TO DO — The entries that follow need to be printed exactly as they are, minus any pictures.

RECORD SET —
+---+
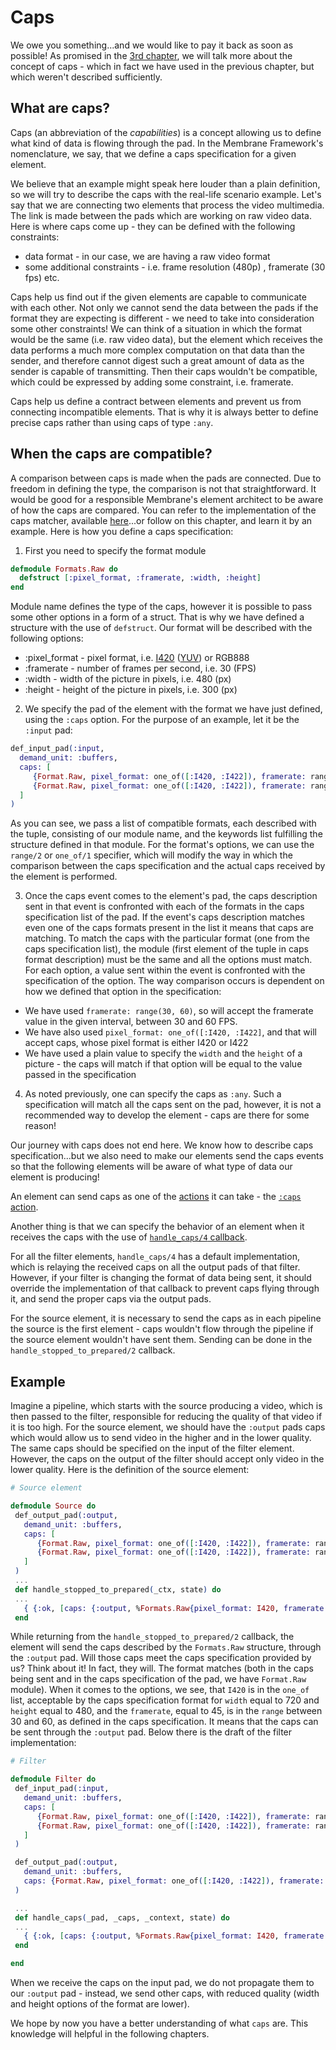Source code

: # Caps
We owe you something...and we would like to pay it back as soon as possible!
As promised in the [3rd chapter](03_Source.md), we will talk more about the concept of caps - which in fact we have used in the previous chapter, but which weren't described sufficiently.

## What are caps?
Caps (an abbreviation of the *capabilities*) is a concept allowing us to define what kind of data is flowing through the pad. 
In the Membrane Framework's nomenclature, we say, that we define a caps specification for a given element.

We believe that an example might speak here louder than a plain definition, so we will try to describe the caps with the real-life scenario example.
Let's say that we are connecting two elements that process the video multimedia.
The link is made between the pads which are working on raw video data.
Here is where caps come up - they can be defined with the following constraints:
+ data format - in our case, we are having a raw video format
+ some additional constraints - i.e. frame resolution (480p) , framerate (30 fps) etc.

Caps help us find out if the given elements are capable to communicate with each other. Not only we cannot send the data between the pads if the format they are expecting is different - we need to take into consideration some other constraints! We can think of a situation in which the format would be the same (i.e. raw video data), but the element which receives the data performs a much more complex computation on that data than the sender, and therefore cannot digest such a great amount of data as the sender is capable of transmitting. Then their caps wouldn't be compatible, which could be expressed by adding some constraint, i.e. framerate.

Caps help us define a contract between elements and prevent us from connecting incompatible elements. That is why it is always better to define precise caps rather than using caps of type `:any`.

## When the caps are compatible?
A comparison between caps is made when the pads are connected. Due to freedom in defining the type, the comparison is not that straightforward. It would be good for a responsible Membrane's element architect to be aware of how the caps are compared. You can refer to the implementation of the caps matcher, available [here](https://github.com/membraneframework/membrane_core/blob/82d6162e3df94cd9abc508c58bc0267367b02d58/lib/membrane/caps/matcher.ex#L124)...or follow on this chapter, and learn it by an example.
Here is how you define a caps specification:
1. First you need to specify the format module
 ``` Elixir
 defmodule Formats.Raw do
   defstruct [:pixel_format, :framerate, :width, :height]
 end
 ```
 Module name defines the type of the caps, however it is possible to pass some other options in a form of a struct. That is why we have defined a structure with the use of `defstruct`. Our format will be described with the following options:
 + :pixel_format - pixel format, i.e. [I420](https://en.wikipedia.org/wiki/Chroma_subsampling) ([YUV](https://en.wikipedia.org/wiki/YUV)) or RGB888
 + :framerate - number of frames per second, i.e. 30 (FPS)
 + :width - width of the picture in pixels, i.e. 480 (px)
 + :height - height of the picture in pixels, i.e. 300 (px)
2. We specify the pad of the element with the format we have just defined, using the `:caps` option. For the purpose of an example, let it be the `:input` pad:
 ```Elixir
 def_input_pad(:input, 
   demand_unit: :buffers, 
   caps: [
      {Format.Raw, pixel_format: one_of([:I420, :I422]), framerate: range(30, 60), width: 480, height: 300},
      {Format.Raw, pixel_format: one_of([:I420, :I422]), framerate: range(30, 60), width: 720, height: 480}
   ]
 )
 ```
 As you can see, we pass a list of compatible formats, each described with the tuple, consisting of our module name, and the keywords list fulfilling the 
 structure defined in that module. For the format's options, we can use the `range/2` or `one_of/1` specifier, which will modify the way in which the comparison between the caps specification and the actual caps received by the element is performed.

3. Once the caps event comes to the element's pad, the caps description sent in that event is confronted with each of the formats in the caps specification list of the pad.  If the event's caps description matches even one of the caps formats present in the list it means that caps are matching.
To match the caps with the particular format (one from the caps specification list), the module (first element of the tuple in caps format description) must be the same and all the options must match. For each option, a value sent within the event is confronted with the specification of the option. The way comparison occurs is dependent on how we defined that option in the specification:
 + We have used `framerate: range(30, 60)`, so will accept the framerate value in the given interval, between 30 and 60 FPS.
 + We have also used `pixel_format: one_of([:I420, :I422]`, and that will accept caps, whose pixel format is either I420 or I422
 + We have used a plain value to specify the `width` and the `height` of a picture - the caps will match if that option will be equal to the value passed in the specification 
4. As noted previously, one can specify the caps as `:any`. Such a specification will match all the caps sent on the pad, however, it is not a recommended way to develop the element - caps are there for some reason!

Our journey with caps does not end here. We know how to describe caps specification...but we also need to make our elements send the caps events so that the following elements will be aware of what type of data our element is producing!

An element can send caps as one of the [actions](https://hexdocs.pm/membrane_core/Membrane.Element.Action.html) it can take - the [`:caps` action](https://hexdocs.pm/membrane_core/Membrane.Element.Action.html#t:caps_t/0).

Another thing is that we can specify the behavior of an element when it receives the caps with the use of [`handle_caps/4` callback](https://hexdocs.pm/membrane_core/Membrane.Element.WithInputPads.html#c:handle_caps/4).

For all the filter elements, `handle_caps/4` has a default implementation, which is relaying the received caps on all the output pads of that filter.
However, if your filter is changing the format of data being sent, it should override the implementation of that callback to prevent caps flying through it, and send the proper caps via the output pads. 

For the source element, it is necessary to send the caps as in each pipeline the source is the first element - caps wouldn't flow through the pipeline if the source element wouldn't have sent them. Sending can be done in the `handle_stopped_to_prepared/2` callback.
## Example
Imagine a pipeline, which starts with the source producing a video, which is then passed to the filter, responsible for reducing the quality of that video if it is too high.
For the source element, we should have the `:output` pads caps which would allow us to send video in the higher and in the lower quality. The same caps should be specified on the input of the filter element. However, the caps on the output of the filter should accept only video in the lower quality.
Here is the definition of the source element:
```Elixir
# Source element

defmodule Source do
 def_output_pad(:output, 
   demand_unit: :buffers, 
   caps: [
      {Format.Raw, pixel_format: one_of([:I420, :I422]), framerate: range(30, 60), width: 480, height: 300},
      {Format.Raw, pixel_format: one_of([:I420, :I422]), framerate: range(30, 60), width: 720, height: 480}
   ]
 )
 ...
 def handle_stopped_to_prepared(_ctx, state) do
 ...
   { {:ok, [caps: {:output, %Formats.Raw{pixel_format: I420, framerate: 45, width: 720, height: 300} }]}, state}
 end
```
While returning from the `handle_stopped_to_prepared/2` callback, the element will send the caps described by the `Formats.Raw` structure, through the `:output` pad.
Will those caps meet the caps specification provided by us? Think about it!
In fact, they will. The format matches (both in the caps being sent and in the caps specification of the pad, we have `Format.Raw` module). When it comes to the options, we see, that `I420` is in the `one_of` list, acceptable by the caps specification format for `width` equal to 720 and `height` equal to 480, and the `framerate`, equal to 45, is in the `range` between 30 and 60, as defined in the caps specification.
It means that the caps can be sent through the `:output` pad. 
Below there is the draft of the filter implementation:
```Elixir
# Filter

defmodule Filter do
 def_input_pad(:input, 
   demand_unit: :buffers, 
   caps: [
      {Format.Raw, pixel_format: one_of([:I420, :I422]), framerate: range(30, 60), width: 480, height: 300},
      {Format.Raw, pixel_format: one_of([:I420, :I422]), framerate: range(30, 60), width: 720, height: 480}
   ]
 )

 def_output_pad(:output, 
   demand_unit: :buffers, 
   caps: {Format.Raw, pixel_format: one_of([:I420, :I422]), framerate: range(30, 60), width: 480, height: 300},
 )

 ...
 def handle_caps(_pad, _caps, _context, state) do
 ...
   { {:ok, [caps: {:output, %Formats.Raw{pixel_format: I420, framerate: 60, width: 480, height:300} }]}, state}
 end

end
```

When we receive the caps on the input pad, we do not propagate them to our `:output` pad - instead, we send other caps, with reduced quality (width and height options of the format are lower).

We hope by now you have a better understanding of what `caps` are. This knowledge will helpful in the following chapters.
+---+
RESPONSE BELOW —
Source code

: # Caps
We owe you something...and we would like to pay it back as soon as possible!
As promised in the [3rd chapter](03_Source.md), we will talk more about the concept of caps - which in fact we have used in the previous chapter, but which weren't described sufficiently.

## What are caps?
Caps (an abbreviation of the *capabilities*) is a concept allowing us to define what kind of data is flowing through the pad. 
In the Membrane Framework's nomenclature, we say, that we define a caps specification for a given element.

We believe that an example might speak here louder than a plain definition, so we will try to describe the caps with the real-life scenario example.
Let's say that we are connecting two elements that process the video multimedia.
The link is made between the pads which are working on raw video data.
Here is where caps come up - they can be defined with the following constraints:
+ data format - in our case, we are having a raw video format
+ some additional constraints - i.e. frame resolution (480p) , framerate (30 fps) etc.

Caps help us find out if the given elements are capable to communicate with each other. Not only we cannot send the data between the pads if the format they are expecting is different - we need to take into consideration some other constraints! We can think of a situation in which the format would be the same (i.e. raw video data), but the element which receives the data performs a much more complex computation on that data than the sender, and therefore cannot digest such a great amount of data as the sender is capable of transmitting. Then their caps wouldn't be compatible, which could be expressed by adding some constraint, i.e. framerate.

Caps help us define a contract between elements and prevent us from connecting incompatible elements. That is why it is always better to define precise caps rather than using caps of type `:any`.

## When the caps are compatible?
A comparison between caps is made when the pads are connected. Due to freedom in defining the type, the comparison is not that straightforward. It would be good for a responsible Membrane's element architect to be aware of how the caps are compared. You can refer to the implementation of the caps matcher, available [here](https://github.com/membraneframework/membrane_core/blob/82d6162e3df94cd9abc508c58bc0267367b02d58/lib/membrane/caps/matcher.ex#L124)...or follow on this chapter, and learn it by an example.
Here is how you define a caps specification:
1. First you need to specify the format module
 ``` Elixir
 defmodule Formats.Raw do
   defstruct [:pixel_format, :framerate, :width, :height]
 end
 ```
 Module name defines the type of the caps, however it is possible to pass some other options in a form of a struct. That is why we have defined a structure with the use of `defstruct`. Our format will be described with the following options:
 + :pixel_format - pixel format, i.e. [I420](https://en.wikipedia.org/wiki/Chroma_subsampling) ([YUV](https://en.wikipedia.org/wiki/YUV)) or RGB888
 + :framerate - number of frames per second, i.e. 30 (FPS)
 + :width - width of the picture in pixels, i.e. 480 (px)
 + :height - height of the picture in pixels, i.e. 300 (px)
2. We specify the pad of the element with the format we have just defined, using the `:caps` option. For the purpose of an example, let it be the `:input` pad:
 ```Elixir
 def_input_pad(:input, 
   demand_unit: :buffers, 
   caps: [
      {Format.Raw, pixel_format: one_of([:I420, :I422]), framerate: range(30, 60), width: 480, height: 300},
      {Format.Raw, pixel_format: one_of([:I420, :I422]), framerate: range(30, 60), width: 720, height: 480}
   ]
 )
 ```
 As you can see, we pass a list of compatible formats, each described with the tuple, consisting of our module name, and the keywords list fulfilling the 
 structure defined in that module. For the format's options, we can use the `range/2` or `one_of/1` specifier, which will modify the way in which the comparison between the caps specification and the actual caps received by the element is performed.

3. Once the caps event comes to the element's pad, the caps description sent in that event is confronted with each of the formats in the caps specification list of the pad.  If the event's caps description matches even one of the caps formats present in the list it means that caps are matching.
To match the caps with the particular format (one from the caps specification list), the module (first element of the tuple in caps format description) must be the same and all the options must match. For each option, a value sent within the event is confronted with the specification of the option. The way comparison occurs is dependent on how we defined that option in the specification:
 + We have used `framerate: range(30, 60)`, so will accept the framerate value in the given interval, between 30 and 60 FPS.
 + We have also used `pixel_format: one_of([:I420, :I422]`, and that will accept caps, whose pixel format is either I420 or I422
 + We have used a plain value to specify the `width` and the `height` of a picture - the caps will match if that option will be equal to the value passed in the specification 
4. As noted previously, one can specify the caps as `:any`. Such a specification will match all the caps sent on the pad, however, it is not a recommended way to develop the element - caps are there for some reason!

Our journey with caps does not end here. We know how to describe caps specification...but we also need to make our elements send the caps events so that the following elements will be aware of what type of data our element is producing!

An element can send caps as one of the [actions](https://hexdocs.pm/membrane_core/Membrane.Element.Action.html) it can take - the [`:caps` action](https://hexdocs.pm/membrane_core/Membrane.Element.Action.html#t:caps_t/0).

Another thing is that we can specify the behavior of an element when it receives the caps with the use of [`handle_caps/4` callback](https://hexdocs.pm/membrane_core/Membrane.Element.WithInputPads.html#c:handle_caps/4).

For all the filter elements, `handle_caps/4` has a default implementation, which is relaying the received caps on all the output pads of that filter.
However, if your filter is changing the format of data being sent, it should override the implementation of that callback to prevent caps flying through it, and send the proper caps via the output pads. 

For the source element, it is necessary to send the caps as in each pipeline the source is the first element - caps wouldn't flow through the pipeline if the source element wouldn't have sent them. Sending can be done in the `handle_stopped_to_prepared/2` callback.
## Example
Imagine a pipeline, which starts with the source producing a video, which is then passed to the filter, responsible for reducing the quality of that video if it is too high.
For the source element, we should have the `:output` pads caps which would allow us to send video in the higher and in the lower quality. The same caps should be specified on the input of the filter element. However, the caps on the output of the filter should accept only video in the lower quality.
Here is the definition of the source element:
```Elixir
# Source element

defmodule Source do
 def_output_pad(:output, 
   demand_unit: :buffers, 
   caps: [
      {Format.Raw, pixel_format: one_of([:I420, :I422]), framerate: range(30, 60), width: 480, height: 300},
      {Format.Raw, pixel_format: one_of([:I420, :I422]), framerate: range(30, 60), width: 720, height: 480}
   ]
 )
 ...
 def handle_stopped_to_prepared(_ctx, state) do
 ...
   { {:ok, [caps: {:output, %Formats.Raw{pixel_format: I420, framerate: 45, width: 720, height: 300} }]}, state}
 end
```
While returning from the `handle_stopped_to_prepared/2` callback, the element will send the caps described by the `Formats.Raw` structure, through the `:output` pad.
Will those caps meet the caps specification provided by us? Think about it!
In fact, they will. The format matches (both in the caps being sent and in the caps specification of the pad, we have `Format.Raw` module). When it comes to the options, we see, that `I420` is in the `one_of` list, acceptable by the caps specification format for `width` equal to 720 and `height` equal to 480, and the `framerate`, equal to 45, is in the `range` between 30 and 60, as defined in the caps specification.
It means that the caps can be sent through the `:output` pad. 
Below there is the draft of the filter implementation:
```Elixir
# Filter

defmodule Filter do
 def_input_pad(:input, 
   demand_unit: :buffers, 
   caps: [
      {Format.Raw, pixel_format: one_of([:I420, :I422]), framerate: range(30, 60), width: 480, height: 300},
      {Format.Raw, pixel_format: one_of([:I420, :I422]), framerate: range(30, 60), width: 720, height: 480}
   ]
 )

 def_output_pad(:output, 
   demand_unit: :buffers, 
   caps: {Format.Raw, pixel_format: one_of([:I420, :I422]), framerate: range(30, 60), width: 480, height: 300},
 )

 ...
 def handle_caps(_pad, _caps, _context, state) do
 ...
   { {:ok, [caps: {:output, %Formats.Raw{pixel_format: I420, framerate: 60, width: 480, height:300} }]}, state}
 end

end
```

When we receive the caps on the input pad, we do not propagate them to our `:output` pad - instead, we send other caps, with reduced quality (width and height options of the format are lower).

We hope by now you have a better understanding of what `caps` are. This knowledge will helpful in the following chapters.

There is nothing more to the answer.